« 385 millions de cas annuels d'intoxications graves aux pesticides dans le monde » ? La publication est (enfin) rétractée
(Source)
Une œuvre de commande du Pesticide Action Network, des « intoxications » non définies, des statistiques initiales parfois douteuses, des extrapolations aventureuses... une rétractation minimaliste.
En janvier 2023, nous avions publié « 385 millions de cas annuels d'intoxications graves aux pesticides dans le monde... Vraiment ? », à propos d'un article, en principe scientifique, écrit – sur commande – par quatre membres du Pesticide Action Network (PAN), un réseau d'organisations anti-pesticides, ou anciens membres du conseil d'administration de PAN Germany.
Notre article est republié ci-dessous. Il dévoile notamment une partie du contexte, et plus notamment encore les errements du processus de décision qui a fait l'impasse sur quelques critiques formulées dans le cadre de la revue par les pairs.
L'article prétendument scientifique avait tout de même été publié, puis avait fait l'objet de critiques – certes en termes mesurés et finement ciselés, mais qui ne laissaient aucun doute sur sa qualité.
Il vient d'être rétracté par une note de l'éditeur du BMC Public Health, dont la teneur est comme suit :
« L'éditeur a rétracté cet article car un lecteur et Dunn et al [1] ont exprimé des inquiétudes quant à l'utilisation de la prévalence « historique » de l'empoisonnement par les pesticides pour représenter la fréquence annuelle dans les extrapolations. L'évaluation des experts a confirmé la validité de cette préoccupation et a également conclu que l'hypothèse d'une exposition annuelle pour les pays où la période n'est pas rapportée n'est pas fiable. L'éditeur n'a donc plus confiance dans les résultats et les conclusions présentés.
Tous les auteurs ne sont pas d'accord avec cette rétractation.
Références
Dunn SE, Reed JE, Neumann C. Letter to the editor regarding the article the global distribution of acute unintentional pesticide poisoning : estimations based on a systematic review. BMC Public Health. 2021;21:1944. https://doi.org/10.1186/s12889-021-11940-0.
Mais nous aurons deux regrets : d'une part, il aura fallu près de quatre ans pour obtenir ce retrait ; d'autre part, la motivation du retrait est minimaliste et difficilement compréhensible, alors que les malfaçons étaient bien plus nombreuses et bien plus « éclatantes ».
Cette publication n'a pas obtenu le même succès médiatique que la fameuse étude sur des rats affligés d'énormes tumeurs, également rétractée sur la base d'une motivation minimaliste qui sauvait les apparences pour la revue et son éditeur, motivation que l'auteur principal de l'étude a exploitée à son avantage. Celle de Wolfgang Boedeker, Meriel Watts, Peter Clausing et Emily Marquez tombera sans nul doute dans les oubliettes et sera au mieux archivée dans l'enfer des publications scientifiques indigentes.

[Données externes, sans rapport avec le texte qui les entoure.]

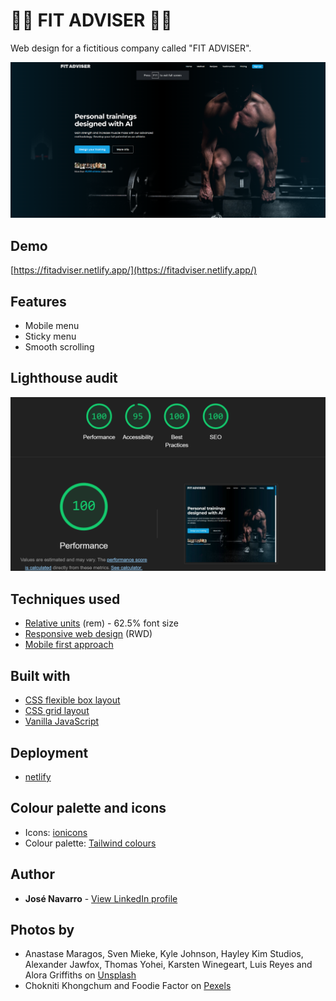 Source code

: # 💪🏻 FIT ADVISER 💪🏻
Web design for a fictitious company called "FIT ADVISER".

[![FIT ADVISER](https://github.com/josenavarrohub/css-fit-adviser/blob/main/demo.png?raw=true)](https://fitadviser.netlify.app/)

## Demo
[https://fitadviser.netlify.app/](https://fitadviser.netlify.app/)

## Features
* Mobile menu
* Sticky menu
* Smooth scrolling

## Lighthouse audit
![Lighthouse score](https://github.com/josenavarrohub/css-fit-adviser/blob/main/lighthouse-score.png?raw=true)

## Techniques used
* [Relative units](https://developer.mozilla.org/en-US/docs/Learn/CSS/Building_blocks/Values_and_units) (rem) - 62.5% font size
* [Responsive web design](https://developer.mozilla.org/en-US/docs/Learn/CSS/CSS_layout/Responsive_Design) (RWD)
* [Mobile first approach](https://developer.mozilla.org/en-US/docs/Glossary/Mobile_First)

## Built with
* [CSS flexible box layout](https://developer.mozilla.org/en-US/docs/Web/CSS/CSS_flexible_box_layout)
* [CSS grid layout](https://developer.mozilla.org/en-US/docs/Web/CSS/CSS_grid_layout)
* [Vanilla JavaScript](https://developer.mozilla.org/en-US/docs/Web/JavaScript)

## Deployment
* [netlify](https://www.netlify.com/)

## Colour palette and icons
* Icons: [ionicons](https://ionic.io/ionicons)
* Colour palette: [Tailwind colours](https://tailwindcss.com/docs/customizing-colors)

## Author
* **José Navarro** - [View LinkedIn profile](https://www.linkedin.com/in/josenavarroortiz/)

## Photos by
* Anastase Maragos, Sven Mieke, Kyle Johnson, Hayley Kim Studios, Alexander Jawfox, Thomas Yohei, Karsten Winegeart, Luis Reyes and Alora Griffiths on [Unsplash](https://unsplash.com/)
* Chokniti Khongchum and Foodie Factor on [Pexels](https://www.pexels.com/)
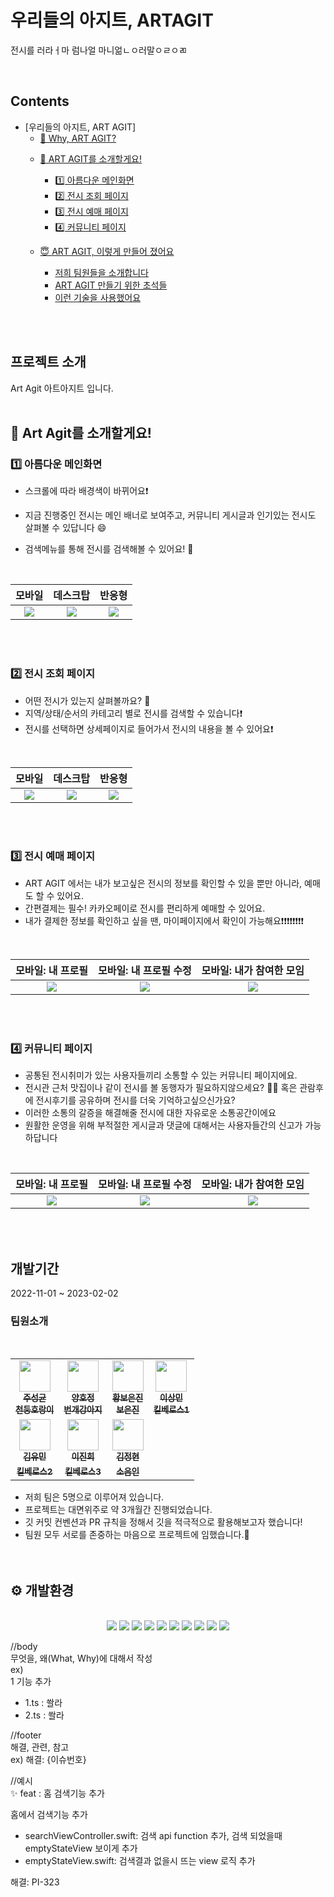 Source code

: # 우리들의 아지트, ARTAGIT
 전시를 러라ㅓ마 럼나얼 마니얾ㄴㅇ러말ㅇㄹㅇㄻ

</br> 
 
 ## Contents
- [우리들의 아지트, ART AGIT]
    + [🤔 Why,    ART AGIT?](#-why----zpop)
  * [🤗 ART AGIT를 소개할게요!](#-Art-Agit을-소개할게요)
    + [1️⃣ 아름다운 메인화면](#1%EF%B8%8F⃣-아름다운-메인화면)
    + [2️⃣ 전시 조회 페이지](#2%EF%B8%8F⃣-전시-조회-페이지)
    + [3️⃣ 전시 예매 페이지](#3%EF%B8%8F⃣-전시-예매-페이지)
    + [4️⃣ 커뮤니티 페이지](#4%EF%B8%8F⃣-커뮤니티-페이지)
  * [😇 ART AGIT, 이렇게 만들어 졌어요](#-zpop-이렇게-만들어-졌어요)
    + [저희 팀원들을 소개합니다](#-저희-팀원들을-소개합니다)
    + [ART AGIT 만들기 위한 초석들](#-zpop-을-만들기-위한-초석들)
    + [이런 기술을 사용했어요](#-이런-기술을-사용했어요)
 
  
     </br></br> 


## 프로젝트 소개  
Art Agit
아트아지트 입니다.
</br></br> 

##  🤗 Art Agit를 소개할게요!
 
 
 ###  1️⃣ 아름다운 메인화면
 
 - 스크롤에 따라 배경색이 바뀌어요❗
 
 - 지금 진행중인 전시는 메인 배너로 보여주고, 커뮤니티 게시글과 인기있는 전시도 살펴볼 수 있답니다 😄
 
 - 검색메뉴를 통해 전시를 검색해볼 수 있어요! 🤩

 
 </br>
 
| 모바일 | 데스크탑 | 반응형 |
| :---: | :---: | :---: |
| <img src="https://user-images.githubusercontent.com/112043767/215289582-7fbe12d8-274d-4a9a-a72f-b40183af1cf0.png">  | <img src="https://user-images.githubusercontent.com/112043767/215288758-f3c2b9ec-b14d-44af-bdca-c9109488b5d2.png" >| <img src="https://user-images.githubusercontent.com/112043767/215290919-bd74d3e1-9218-4f27-b2bc-166b0af7d031.gif"  >|



 </br> </br> 
### 2️⃣ 전시 조회 페이지



- 어떤 전시가 있는지 살펴볼까요? 🤔
- 지역/상태/순서의 카테고리 별로 전시를 검색할 수 있습니다❗
- 전시를 선택하면 상세페이지로 들어가서 전시의 내용을 볼 수 있어요❗

</br> 


| 모바일 | 데스크탑 | 반응형 |
| :---: | :---: | :---: |
| <img src="https://user-images.githubusercontent.com/112043767/215292160-dee58f4d-8c18-4a29-9fa4-e1d70b81951e.png">  | <img src="https://user-images.githubusercontent.com/112043767/215291189-27a10606-98d4-437a-9819-8ad852f28704.png" >| <img src="https://user-images.githubusercontent.com/112043767/215291171-798763c1-69e1-4ca0-b2f3-7a468e62f6a1.gif"  >|



 </br> </br> 

### 3️⃣ 전시 예매 페이지


- ART AGIT 에서는 내가 보고싶은 전시의 정보를 확인할 수 있을 뿐만 아니라, 예매도 할 수 있어요.
- 간편결제는 필수! 카카오페이로 전시를 편리하게 예매할 수 있어요.
- 내가 결제한 정보를 확인하고 싶을 땐, 마이페이지에서 확인이 가능해요❗❗❗❗❗❗❗❗


</br>

| 모바일: 내 프로필 | 모바일: 내 프로필 수정 | 모바일: 내가 참여한 모임 |
| :---: | :---: | :---: |
| <img src="https://user-images.githubusercontent.com/112043767/215292791-2f09afc2-0b16-4370-924c-239ecc980b1d.png">  | <img src="https://user-images.githubusercontent.com/112043767/215292761-e6ae8e44-44e6-4bb4-824b-6907726000d3.png" >| <img src="https://user-images.githubusercontent.com/112043767/215293148-3a069573-2e2d-477c-968c-113342284b55.png"  >|


 </br> </br> 
 
 ### 4️⃣ 커뮤니티 페이지


- 공통된 전시취미가 있는 사용자들끼리 소통할 수 있는 커뮤니티 페이지에요.
- 전시관 근처 맛집이나 같이 전시를 볼 동행자가 필요하지않으세요? 👭🏻 혹은 관람후에 전시후기를 공유하며 전시를 더욱 기억하고싶으신가요?
- 이러한 소통의 갈증을 해결해줄 전시에 대한 자유로운 소통공간이에요 
- 원활한 운영을 위해 부적절한 게시글과 댓글에 대해서는 사용자들간의 신고가 가능하답니다 

</br>

| 모바일: 내 프로필 | 모바일: 내 프로필 수정 | 모바일: 내가 참여한 모임 |
| :---: | :---: | :---: |
| <img src="https://user-images.githubusercontent.com/112043767/215292791-2f09afc2-0b16-4370-924c-239ecc980b1d.png">  | <img src="https://user-images.githubusercontent.com/112043767/215292761-e6ae8e44-44e6-4bb4-824b-6907726000d3.png" >| <img src="https://user-images.githubusercontent.com/112043767/215293148-3a069573-2e2d-477c-968c-113342284b55.png"  >|


 </br> </br> 




## 개발기간  
2022-11-01 ~ 2023-02-02  

### 팀원소개
 <br />
 <table>
  <tbody>
    <tr>
      <td align="center"><a href="https://github.com/sungkyoonjoo"><img src="https://avatars.githubusercontent.com/u/102606939?v=4" width="50"><br /><sub><b>주성균<br />천둥호랑이</b></sub></a><br /></td>
      <td align="center"><a href="https://github.com/HOJUNGYANG"><img src="https://avatars.githubusercontent.com/u/112043767?v=4" width="50" alt=""/><br /><sub><b>양호정<br />번개강아지 </b></sub></a><br /></td>
      <td align="center"><a href="https://github.com/HWANGBOEUNJIN"><img src="https://avatars.githubusercontent.com/u/105474635?v=4" width="50" alt=""/><br /><sub><b>황보은진<br />보은진</b></sub></a><br /></td>
      <td align="center"><a href="https://github.com/LeeSangmin0424"><img src="https://avatars.githubusercontent.com/u/69413567?v=4" width="50" alt=""/><br /><sub><b>이상민<br />킬베로스1</b></sub></a><br /></td>
     <tr/>
      <td align="center"><a href="https://github.com/kyoumin"><img src="https://avatars.githubusercontent.com/u/117254352?v=4" width="50" alt=""/><br /><sub><b>김유민<br />킬베로스2</</sub></a><br /></td>
      <td align="center"><a href="https://github.com/Lampjin"><img src="https://avatars.githubusercontent.com/u/117254352?v=4" width="50" alt=""/><br /><sub><b>이진희<br />킬베로스3</</sub></a><br /></td>
      <td align="center"><a href="https://github.com/jeonghyun22"><img src="https://avatars.githubusercontent.com/u/117254352?v=4" width="50" alt=""/><br /><sub><b>김정현<br />소음인</</sub></a><br /></td>
    </tr>
  </tbody>
</table>

- 저희 팀은 5명으로 이루어져 있습니다.
- 프로젝트는 대면위주로 약 3개월간 진행되었습니다.
- 깃 커밋 컨벤션과 PR 규칙을 정해서 깃을 적극적으로 활용해보고자 했습니다!
- 팀원 모두 서로를 존중하는 마음으로 프로젝트에 임했습니다.🙂
<br /><br /> <br />


## ⚙ 개발환경
 <p align="center"></br>  
 <img src="https://img.shields.io/badge/Git-F05032?style=flat-square&logo=Git&logoColor=white"/></a>
 <img src="https://img.shields.io/badge/HTML5-E34F26?style=flat-square&logo=HTML5&logoColor=white"/>
<img src="https://img.shields.io/badge/css3-1572B6?style=flat-square&logo=css3&logoColor=white"/></a>
<img src="https://img.shields.io/badge/Javascript-F7DF1E?style=flat-square&logo=javascript&logoColor=white"/></a> 
<img src="https://img.shields.io/badge/MyBatis-F8DC75?style=flat-square&logo=mybatis&logoColor=white">
<img src="https://img.shields.io/badge/Thymeleaf-4FC08D?style=flat-square&logo=thymeleaf&logoColor=white">
<img src="https://img.shields.io/badge/Spring-6DB33F?style=flat-square&logo=Spring&logoColor=white"/></a>
<img src="https://img.shields.io/badge/JAVA-007396?style=flat-square&logo=java&logoColor=white">
<img src="https://img.shields.io/badge/mysql-4479A1?style=flat-sqaure&logo=mysql&logoColor=white">
<img src="https://img.shields.io/badge/MariaDB-003545?style=flat-square&logo=MariaDB&logoColor=white"/>
 </p>




//body  
무엇을, 왜(What, Why)에 대해서 작성  
ex)   
1 기능 추가   
- 1.ts : 쏼라  
- 2.ts : 쏼라  

//footer  
해결, 관련, 참고  
ex) 해결: {이슈번호}  

//예시  
✨ feat : 홈 검색기능 추가  

홈에서 검색기능 추가  
- searchViewController.swift: 검색 api function 추가, 검색 되었을때 emptyStateView 보이게 추가  
- emptyStateView.swift: 검색결과 없을시 뜨는 view 로직 추가  

해결: PI-323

Faisons cependant dans une sorte de déshonneur par association : l'un des auteurs joue un rôle important dans la définition des politiques européennes en matière de produits phytosanitaires et d'OGM. Quel crédit les gens qui sont sensibles à ses argument pourront-ils désormais accorder à ses prises de position au vu de cette rétractation ?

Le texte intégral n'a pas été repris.